#### YOUR ASSIGNMENT:
Copy each line of the entries that includes the word "properties".

======== RECORDS PROVIDED

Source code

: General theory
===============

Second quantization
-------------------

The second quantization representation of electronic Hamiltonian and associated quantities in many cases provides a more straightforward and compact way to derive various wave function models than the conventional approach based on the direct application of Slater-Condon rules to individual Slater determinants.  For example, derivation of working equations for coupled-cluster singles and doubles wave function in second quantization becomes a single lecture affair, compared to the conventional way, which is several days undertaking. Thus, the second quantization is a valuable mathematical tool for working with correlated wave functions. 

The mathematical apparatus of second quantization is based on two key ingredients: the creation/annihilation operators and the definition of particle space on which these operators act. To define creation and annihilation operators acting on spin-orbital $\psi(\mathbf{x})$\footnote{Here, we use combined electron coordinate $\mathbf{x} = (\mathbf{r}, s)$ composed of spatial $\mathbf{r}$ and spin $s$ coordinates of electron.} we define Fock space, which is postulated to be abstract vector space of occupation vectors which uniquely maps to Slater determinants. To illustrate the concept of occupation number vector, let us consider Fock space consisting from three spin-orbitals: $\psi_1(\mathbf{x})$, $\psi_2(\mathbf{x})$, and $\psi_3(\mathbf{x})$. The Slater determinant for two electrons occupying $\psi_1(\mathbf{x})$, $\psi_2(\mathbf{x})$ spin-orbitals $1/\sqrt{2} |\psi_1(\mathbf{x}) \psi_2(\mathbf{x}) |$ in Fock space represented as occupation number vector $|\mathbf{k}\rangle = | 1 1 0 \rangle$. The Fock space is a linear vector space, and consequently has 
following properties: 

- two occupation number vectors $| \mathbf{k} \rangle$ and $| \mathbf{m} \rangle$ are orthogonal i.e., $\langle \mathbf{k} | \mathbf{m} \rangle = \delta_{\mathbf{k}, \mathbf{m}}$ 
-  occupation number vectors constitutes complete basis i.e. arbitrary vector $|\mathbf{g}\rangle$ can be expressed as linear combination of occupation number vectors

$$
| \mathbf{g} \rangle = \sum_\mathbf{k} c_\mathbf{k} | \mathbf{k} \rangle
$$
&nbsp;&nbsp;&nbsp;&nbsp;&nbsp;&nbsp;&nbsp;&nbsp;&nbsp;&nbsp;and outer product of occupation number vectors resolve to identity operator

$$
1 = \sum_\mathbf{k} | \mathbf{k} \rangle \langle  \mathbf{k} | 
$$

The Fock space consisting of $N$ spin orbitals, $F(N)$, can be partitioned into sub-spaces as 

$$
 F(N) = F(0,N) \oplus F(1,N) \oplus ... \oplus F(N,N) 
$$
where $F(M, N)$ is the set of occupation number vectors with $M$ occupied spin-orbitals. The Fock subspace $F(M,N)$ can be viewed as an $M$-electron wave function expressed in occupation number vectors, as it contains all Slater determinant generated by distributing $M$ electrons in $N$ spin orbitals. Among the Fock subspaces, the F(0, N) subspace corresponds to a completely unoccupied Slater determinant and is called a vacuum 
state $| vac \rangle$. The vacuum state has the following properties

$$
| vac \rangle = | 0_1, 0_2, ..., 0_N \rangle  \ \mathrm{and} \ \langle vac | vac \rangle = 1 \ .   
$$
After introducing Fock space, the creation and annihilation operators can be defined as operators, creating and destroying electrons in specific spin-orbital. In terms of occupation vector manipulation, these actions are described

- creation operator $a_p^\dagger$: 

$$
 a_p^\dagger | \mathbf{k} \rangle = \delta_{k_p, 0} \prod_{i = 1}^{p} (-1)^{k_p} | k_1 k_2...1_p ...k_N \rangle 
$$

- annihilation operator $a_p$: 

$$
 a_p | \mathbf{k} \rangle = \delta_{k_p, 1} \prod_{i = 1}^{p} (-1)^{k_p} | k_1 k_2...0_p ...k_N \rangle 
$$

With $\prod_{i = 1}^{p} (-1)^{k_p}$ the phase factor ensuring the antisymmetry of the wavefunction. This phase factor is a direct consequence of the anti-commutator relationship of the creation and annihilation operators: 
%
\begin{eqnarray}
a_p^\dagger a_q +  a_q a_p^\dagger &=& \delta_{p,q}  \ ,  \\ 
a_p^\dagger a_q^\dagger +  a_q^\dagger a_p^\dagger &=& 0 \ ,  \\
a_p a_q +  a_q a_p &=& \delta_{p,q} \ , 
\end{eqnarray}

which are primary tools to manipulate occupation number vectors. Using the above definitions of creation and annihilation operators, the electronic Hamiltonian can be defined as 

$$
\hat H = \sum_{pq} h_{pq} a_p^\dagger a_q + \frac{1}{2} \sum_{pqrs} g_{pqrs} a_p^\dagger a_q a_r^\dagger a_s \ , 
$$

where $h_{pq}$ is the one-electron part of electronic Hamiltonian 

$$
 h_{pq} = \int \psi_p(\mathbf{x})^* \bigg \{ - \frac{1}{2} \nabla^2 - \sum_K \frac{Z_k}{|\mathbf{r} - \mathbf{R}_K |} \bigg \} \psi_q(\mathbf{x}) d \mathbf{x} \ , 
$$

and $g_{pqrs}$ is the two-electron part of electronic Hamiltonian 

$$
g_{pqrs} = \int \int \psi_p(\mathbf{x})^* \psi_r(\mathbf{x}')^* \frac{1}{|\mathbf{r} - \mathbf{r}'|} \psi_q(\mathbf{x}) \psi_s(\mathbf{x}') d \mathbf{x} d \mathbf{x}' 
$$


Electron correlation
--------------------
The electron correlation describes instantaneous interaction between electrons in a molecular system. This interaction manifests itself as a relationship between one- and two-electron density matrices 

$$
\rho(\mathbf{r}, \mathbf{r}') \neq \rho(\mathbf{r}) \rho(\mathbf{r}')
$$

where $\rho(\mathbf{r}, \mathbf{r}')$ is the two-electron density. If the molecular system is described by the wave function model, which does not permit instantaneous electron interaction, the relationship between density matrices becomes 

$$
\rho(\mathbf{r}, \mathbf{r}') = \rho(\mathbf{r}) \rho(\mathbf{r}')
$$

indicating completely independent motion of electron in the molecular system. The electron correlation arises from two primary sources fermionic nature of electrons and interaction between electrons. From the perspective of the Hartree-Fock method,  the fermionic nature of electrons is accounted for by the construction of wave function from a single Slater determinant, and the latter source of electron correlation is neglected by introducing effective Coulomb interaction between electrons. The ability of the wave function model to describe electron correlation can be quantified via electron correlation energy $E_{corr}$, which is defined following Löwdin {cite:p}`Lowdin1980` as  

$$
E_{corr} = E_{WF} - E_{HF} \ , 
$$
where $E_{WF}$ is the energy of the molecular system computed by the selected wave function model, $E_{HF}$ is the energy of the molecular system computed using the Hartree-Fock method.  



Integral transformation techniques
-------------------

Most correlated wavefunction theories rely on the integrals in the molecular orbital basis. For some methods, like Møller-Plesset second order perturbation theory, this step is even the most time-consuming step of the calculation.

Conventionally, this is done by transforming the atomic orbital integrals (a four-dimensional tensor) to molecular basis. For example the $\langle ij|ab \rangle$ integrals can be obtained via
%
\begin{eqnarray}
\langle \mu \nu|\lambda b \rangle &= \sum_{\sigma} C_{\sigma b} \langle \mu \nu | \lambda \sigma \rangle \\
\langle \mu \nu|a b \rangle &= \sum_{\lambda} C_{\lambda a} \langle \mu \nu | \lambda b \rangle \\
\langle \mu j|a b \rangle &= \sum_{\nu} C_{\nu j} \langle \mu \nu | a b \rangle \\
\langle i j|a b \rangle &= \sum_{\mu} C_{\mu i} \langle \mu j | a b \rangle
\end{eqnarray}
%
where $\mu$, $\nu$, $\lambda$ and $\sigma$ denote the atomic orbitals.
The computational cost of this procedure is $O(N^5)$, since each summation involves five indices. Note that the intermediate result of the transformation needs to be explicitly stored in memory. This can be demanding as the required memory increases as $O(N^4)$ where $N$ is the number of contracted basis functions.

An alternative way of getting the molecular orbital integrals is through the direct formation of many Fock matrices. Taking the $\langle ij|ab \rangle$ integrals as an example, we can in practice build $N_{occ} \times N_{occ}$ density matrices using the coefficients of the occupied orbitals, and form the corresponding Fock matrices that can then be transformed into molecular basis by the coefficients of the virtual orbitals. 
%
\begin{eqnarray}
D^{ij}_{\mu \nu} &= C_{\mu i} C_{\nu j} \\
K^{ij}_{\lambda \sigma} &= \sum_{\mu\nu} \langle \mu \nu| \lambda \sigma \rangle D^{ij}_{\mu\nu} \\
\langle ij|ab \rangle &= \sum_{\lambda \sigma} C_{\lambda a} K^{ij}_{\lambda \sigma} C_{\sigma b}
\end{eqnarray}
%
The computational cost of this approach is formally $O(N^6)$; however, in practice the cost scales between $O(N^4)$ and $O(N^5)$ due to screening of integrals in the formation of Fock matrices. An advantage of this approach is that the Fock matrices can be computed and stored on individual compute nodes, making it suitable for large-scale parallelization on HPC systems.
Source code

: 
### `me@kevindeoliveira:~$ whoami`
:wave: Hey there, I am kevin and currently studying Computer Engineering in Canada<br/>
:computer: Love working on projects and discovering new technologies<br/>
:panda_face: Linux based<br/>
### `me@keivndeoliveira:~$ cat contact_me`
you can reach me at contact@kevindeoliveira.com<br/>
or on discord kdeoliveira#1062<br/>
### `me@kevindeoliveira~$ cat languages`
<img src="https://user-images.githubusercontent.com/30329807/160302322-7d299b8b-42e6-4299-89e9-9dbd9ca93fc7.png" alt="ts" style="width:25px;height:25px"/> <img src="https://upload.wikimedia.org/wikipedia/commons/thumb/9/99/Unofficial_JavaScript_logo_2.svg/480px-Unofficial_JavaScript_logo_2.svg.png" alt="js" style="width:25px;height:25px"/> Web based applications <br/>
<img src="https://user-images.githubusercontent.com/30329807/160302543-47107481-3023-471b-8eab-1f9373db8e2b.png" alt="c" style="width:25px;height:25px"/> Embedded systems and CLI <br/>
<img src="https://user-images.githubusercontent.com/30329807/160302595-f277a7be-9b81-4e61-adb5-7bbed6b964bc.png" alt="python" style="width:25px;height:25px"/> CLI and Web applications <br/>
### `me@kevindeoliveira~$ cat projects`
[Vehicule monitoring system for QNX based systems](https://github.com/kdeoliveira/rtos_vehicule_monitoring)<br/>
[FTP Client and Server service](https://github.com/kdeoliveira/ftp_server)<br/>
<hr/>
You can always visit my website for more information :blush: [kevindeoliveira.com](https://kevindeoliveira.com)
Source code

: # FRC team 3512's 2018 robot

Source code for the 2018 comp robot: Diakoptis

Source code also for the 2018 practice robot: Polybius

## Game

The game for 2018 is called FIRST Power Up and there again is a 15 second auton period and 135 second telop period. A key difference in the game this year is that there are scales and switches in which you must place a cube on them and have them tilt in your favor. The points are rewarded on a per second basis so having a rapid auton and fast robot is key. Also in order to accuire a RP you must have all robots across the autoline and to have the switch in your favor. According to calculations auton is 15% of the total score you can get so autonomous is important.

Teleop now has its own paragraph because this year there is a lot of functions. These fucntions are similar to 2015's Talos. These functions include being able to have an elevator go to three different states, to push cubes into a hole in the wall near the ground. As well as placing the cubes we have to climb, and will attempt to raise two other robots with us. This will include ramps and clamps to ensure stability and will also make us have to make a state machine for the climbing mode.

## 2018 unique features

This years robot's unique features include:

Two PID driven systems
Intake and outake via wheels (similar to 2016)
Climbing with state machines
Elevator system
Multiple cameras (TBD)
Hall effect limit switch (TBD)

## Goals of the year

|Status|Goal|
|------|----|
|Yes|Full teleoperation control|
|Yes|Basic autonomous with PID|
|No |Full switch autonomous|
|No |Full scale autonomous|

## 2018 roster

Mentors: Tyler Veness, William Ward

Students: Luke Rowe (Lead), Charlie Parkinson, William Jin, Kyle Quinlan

================

#### RESPONSE FOR THIS EXERCISE:
following properties: 
state $| vac \rangle$. The vacuum state has the following properties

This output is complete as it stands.